INPUT DATA Block Start

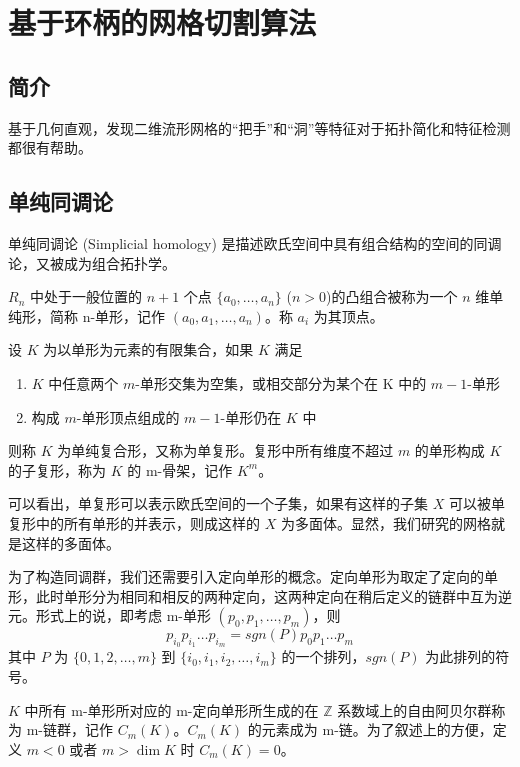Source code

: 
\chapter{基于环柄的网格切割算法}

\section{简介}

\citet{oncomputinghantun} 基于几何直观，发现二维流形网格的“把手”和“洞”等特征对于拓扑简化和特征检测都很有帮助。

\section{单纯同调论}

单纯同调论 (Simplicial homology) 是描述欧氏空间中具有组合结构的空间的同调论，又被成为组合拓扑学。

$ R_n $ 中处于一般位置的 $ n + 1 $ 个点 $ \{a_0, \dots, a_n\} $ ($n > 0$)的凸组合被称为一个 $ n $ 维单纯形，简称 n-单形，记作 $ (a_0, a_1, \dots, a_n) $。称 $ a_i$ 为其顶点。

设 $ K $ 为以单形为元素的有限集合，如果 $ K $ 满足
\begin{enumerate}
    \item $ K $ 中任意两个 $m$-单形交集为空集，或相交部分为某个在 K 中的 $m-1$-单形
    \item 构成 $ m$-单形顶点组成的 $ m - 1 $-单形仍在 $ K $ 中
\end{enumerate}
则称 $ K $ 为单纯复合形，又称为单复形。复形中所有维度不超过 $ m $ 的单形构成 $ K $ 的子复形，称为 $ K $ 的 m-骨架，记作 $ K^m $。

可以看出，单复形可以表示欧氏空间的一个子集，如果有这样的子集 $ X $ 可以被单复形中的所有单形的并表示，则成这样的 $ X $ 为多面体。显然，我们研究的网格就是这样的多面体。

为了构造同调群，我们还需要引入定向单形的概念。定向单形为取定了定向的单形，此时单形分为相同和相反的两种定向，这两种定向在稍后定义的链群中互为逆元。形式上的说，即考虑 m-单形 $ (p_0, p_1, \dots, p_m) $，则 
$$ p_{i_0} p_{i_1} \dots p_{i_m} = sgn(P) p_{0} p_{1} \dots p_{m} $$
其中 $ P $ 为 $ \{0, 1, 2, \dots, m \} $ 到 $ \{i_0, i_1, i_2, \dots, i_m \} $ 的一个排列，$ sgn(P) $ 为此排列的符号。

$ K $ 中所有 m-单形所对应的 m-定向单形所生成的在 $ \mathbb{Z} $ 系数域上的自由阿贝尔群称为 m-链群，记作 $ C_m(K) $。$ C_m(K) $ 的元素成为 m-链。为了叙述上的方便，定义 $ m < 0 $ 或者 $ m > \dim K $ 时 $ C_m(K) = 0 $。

INPUT DATA Block End
INPUT DATA Block Start

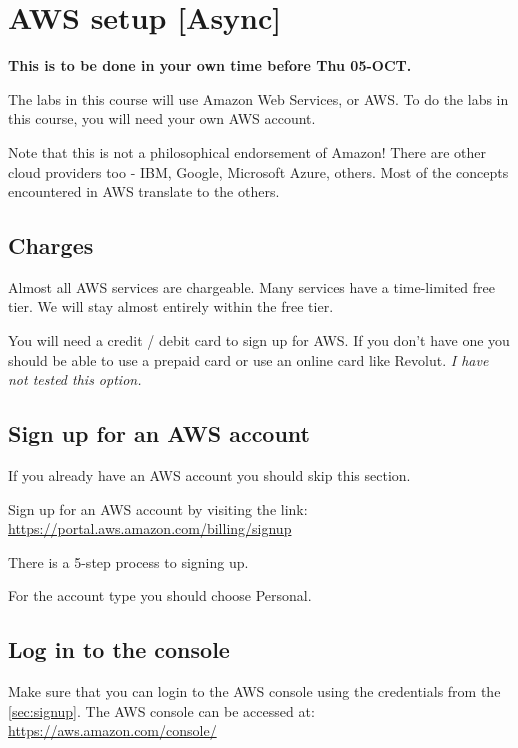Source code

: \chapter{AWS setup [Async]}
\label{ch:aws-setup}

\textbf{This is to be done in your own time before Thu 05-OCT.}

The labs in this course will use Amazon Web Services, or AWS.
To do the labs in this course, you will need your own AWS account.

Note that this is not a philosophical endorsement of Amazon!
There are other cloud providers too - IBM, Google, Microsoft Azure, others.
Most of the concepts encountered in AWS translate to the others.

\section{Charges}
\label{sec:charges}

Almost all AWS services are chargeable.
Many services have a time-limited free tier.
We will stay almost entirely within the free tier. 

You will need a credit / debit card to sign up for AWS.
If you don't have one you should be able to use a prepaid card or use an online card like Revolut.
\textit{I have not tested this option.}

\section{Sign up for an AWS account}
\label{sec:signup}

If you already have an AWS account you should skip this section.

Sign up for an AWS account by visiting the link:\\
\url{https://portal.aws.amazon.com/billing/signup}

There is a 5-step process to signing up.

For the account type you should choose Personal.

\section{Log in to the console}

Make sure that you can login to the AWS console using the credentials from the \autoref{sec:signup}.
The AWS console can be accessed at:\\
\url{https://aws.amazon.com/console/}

INPUT DATA Block End

ASSIGNED TASK:
Reproduce the entries above exactly, but only the lines between the line holding "1 $-单形仍在 $ K $ 中" and the line holding "时 $ C_m(K) = 0 $。", inclusive.

WORKED SOLUTION:
    \item 构成 $ m$-单形顶点组成的 $ m - 1 $-单形仍在 $ K $ 中
\end{enumerate}
则称 $ K $ 为单纯复合形，又称为单复形。复形中所有维度不超过 $ m $ 的单形构成 $ K $ 的子复形，称为 $ K $ 的 m-骨架，记作 $ K^m $。

可以看出，单复形可以表示欧氏空间的一个子集，如果有这样的子集 $ X $ 可以被单复形中的所有单形的并表示，则成这样的 $ X $ 为多面体。显然，我们研究的网格就是这样的多面体。

为了构造同调群，我们还需要引入定向单形的概念。定向单形为取定了定向的单形，此时单形分为相同和相反的两种定向，这两种定向在稍后定义的链群中互为逆元。形式上的说，即考虑 m-单形 $ (p_0, p_1, \dots, p_m) $，则 
$$ p_{i_0} p_{i_1} \dots p_{i_m} = sgn(P) p_{0} p_{1} \dots p_{m} $$
其中 $ P $ 为 $ \{0, 1, 2, \dots, m \} $ 到 $ \{i_0, i_1, i_2, \dots, i_m \} $ 的一个排列，$ sgn(P) $ 为此排列的符号。

$ K $ 中所有 m-单形所对应的 m-定向单形所生成的在 $ \mathbb{Z} $ 系数域上的自由阿贝尔群称为 m-链群，记作 $ C_m(K) $。$ C_m(K) $ 的元素成为 m-链。为了叙述上的方便，定义 $ m < 0 $ 或者 $ m > \dim K $ 时 $ C_m(K) = 0 $。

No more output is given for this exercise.